At 11:55 pm on April 17th a fire was reported in the attic of the New Paltz Normal School. The Normal School that in time would become SUNY or the State University of New York at New Paltz was even then a significant institution with an enrollment of more than 500. The school, closed for the Easter holidays, was to reopen in two days and a recently detected leak in a water tank required two men work late into the night to complete its repair. They never finished. At a few minutes to midnight their "Rochester Lamp," something close to today's kerosene lantern "exploded almost without warning." Melvin Weismiller, a plumber and Louis Ackert his assistant who were making the repair, quickly saw the wisdom of escape ahead of spreading flames, descending to street level to sound the alarm.

The community in Ulster County was rural and the village, such as it was, concentrated within a quarter mile of the Wallkill River. The school was sited on Huguenot Street near the railroad station and the river. The physical plant was impressive, "a massive four-story structure of brick and stone, steep-roofed and vaguely Romanesque in detail" according to Elizabeth and Robert Lang's history of the university, "In a Valley Fair" published in 1960.
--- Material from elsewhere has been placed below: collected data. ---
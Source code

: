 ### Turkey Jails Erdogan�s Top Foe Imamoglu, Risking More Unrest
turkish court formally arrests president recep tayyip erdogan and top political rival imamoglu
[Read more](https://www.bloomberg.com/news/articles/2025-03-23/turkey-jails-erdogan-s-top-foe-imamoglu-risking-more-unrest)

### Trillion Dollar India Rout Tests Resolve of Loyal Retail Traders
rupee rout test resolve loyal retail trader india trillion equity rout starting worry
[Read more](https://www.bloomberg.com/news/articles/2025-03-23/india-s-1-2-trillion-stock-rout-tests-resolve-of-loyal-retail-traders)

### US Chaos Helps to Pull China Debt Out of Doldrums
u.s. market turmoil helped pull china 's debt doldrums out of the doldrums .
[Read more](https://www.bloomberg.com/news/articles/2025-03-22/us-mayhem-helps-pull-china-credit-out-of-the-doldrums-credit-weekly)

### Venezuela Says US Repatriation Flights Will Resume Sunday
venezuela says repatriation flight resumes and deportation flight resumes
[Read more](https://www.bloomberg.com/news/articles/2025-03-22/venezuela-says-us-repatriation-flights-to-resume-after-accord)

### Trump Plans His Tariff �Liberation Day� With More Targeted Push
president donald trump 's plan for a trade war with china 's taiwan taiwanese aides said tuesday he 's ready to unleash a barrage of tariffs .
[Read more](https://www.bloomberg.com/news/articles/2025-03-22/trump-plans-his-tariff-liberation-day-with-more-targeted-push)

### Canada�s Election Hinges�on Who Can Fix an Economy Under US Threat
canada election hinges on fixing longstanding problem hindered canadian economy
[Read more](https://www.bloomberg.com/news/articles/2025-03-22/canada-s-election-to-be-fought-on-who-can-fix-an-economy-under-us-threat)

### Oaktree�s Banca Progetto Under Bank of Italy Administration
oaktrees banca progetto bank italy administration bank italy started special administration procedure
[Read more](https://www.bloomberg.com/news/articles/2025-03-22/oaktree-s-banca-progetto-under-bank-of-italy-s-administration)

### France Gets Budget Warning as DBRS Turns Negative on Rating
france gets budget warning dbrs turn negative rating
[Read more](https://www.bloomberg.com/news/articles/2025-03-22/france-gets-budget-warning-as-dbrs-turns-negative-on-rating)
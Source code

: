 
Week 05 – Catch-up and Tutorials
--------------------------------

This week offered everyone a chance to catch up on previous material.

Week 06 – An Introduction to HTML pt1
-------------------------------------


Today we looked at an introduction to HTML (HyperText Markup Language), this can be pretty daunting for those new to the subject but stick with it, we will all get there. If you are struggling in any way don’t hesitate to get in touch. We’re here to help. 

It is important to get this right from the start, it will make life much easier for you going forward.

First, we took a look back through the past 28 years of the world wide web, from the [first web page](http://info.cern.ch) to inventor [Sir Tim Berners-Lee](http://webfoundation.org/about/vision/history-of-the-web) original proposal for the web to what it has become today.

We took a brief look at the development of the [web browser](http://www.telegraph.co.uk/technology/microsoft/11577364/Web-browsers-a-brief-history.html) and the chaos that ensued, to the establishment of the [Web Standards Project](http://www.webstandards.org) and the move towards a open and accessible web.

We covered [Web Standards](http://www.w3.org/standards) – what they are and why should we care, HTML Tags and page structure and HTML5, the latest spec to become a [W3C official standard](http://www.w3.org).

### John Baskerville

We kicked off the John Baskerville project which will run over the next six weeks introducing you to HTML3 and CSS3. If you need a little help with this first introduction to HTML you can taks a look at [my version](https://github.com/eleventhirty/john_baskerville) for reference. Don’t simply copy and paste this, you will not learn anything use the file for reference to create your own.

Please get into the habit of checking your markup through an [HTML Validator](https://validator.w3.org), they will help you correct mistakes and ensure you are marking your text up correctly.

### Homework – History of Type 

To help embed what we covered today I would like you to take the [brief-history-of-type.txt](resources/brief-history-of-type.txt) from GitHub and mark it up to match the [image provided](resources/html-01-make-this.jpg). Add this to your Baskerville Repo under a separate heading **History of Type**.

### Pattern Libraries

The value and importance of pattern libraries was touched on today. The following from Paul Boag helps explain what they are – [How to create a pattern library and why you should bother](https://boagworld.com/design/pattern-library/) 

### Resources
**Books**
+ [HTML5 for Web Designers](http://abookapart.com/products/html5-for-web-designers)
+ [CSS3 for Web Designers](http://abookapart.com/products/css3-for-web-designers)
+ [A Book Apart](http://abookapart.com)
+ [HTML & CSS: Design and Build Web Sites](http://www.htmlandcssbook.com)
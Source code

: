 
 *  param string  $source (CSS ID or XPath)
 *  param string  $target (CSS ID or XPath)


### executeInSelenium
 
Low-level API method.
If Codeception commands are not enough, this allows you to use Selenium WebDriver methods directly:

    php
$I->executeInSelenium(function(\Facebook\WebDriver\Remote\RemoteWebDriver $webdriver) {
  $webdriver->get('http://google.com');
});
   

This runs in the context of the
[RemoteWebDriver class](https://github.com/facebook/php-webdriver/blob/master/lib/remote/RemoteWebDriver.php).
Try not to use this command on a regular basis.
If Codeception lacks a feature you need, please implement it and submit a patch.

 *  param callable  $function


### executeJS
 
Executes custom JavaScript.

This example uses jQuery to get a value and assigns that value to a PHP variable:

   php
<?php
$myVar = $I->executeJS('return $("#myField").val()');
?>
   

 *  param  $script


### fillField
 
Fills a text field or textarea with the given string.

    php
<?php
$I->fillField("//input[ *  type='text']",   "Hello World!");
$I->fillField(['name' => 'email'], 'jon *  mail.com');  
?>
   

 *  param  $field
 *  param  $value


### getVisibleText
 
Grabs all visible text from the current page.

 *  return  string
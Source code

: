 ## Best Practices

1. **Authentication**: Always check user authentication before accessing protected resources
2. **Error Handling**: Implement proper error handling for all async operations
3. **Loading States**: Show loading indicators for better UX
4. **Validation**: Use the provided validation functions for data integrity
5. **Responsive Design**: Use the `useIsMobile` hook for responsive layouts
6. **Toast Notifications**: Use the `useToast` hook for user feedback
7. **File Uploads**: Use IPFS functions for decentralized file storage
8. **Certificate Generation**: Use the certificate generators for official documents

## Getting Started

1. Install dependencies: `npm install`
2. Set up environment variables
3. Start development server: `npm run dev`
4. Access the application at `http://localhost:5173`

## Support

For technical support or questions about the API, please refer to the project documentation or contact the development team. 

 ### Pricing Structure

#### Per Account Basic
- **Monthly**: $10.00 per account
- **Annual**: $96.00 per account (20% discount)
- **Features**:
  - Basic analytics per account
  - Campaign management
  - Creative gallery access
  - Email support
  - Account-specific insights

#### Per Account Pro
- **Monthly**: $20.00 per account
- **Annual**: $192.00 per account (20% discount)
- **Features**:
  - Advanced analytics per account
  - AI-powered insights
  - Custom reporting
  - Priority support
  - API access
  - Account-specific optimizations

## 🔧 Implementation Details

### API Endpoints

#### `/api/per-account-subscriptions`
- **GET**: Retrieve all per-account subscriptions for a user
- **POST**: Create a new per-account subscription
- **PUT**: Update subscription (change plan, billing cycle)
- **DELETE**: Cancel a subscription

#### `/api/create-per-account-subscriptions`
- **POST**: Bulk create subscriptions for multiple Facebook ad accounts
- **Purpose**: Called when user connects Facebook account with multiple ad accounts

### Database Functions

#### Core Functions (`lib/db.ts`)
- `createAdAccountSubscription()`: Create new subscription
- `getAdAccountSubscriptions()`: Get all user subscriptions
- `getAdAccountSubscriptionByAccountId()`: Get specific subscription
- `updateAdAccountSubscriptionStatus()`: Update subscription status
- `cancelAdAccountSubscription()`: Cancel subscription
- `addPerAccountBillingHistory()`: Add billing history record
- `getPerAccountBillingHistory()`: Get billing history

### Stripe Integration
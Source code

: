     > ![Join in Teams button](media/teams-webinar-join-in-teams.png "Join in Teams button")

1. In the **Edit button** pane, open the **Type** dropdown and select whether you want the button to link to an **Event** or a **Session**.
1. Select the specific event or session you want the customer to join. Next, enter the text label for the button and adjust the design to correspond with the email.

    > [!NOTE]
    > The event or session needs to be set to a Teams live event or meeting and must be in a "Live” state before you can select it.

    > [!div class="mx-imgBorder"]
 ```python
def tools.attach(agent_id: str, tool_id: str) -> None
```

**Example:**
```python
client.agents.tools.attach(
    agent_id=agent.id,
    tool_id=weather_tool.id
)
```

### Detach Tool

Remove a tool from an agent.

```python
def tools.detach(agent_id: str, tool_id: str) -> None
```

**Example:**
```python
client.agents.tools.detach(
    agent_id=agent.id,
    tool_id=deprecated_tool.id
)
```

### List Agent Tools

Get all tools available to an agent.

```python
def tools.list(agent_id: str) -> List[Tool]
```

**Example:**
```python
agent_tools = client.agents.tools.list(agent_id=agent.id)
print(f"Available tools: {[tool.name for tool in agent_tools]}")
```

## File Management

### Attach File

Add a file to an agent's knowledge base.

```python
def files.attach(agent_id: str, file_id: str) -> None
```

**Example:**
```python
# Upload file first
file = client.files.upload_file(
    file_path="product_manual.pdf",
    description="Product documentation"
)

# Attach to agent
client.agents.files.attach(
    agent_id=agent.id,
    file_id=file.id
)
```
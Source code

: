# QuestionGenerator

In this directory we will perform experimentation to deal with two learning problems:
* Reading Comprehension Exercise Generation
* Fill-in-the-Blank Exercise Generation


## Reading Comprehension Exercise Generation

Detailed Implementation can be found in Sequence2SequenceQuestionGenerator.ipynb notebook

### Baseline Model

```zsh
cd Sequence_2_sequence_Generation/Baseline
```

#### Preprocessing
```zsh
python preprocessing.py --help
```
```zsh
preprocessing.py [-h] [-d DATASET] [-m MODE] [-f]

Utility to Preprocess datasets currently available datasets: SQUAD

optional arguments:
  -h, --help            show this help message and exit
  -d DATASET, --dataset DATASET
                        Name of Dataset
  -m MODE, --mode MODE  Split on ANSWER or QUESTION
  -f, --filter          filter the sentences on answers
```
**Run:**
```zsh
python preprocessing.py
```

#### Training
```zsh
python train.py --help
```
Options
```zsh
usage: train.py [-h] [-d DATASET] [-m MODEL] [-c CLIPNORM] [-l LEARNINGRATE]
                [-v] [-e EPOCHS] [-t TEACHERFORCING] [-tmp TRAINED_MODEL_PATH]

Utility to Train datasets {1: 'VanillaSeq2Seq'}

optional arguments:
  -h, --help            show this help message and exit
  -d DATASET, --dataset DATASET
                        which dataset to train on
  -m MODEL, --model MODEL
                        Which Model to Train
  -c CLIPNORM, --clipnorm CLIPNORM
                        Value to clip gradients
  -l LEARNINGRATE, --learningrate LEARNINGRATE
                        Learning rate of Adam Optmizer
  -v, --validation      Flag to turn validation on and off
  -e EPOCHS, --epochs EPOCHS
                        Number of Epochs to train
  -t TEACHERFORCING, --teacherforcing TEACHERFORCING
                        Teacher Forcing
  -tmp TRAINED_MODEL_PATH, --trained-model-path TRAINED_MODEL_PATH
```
The town in that era was bustling in a rural way, the village a nexus of sorts. The Wallkill Valley Railway Company's line ran north to Kingston and south to Campbell Hall, the village's station very near to the Normal School. A trolley line ran due east, connecting New Paltz to Highland [then known as New Paltz Landing], the Hudson River and Poughkeepsie. In New Paltz its tracks terminated a few feet from the Wallkill and a short walk from the railway station. The trolley would soon celebrate its 10th anniversary, one of its four cars the Mohonk, Minnewaska, Highland or New Paltz departing hourly for eastern civilization.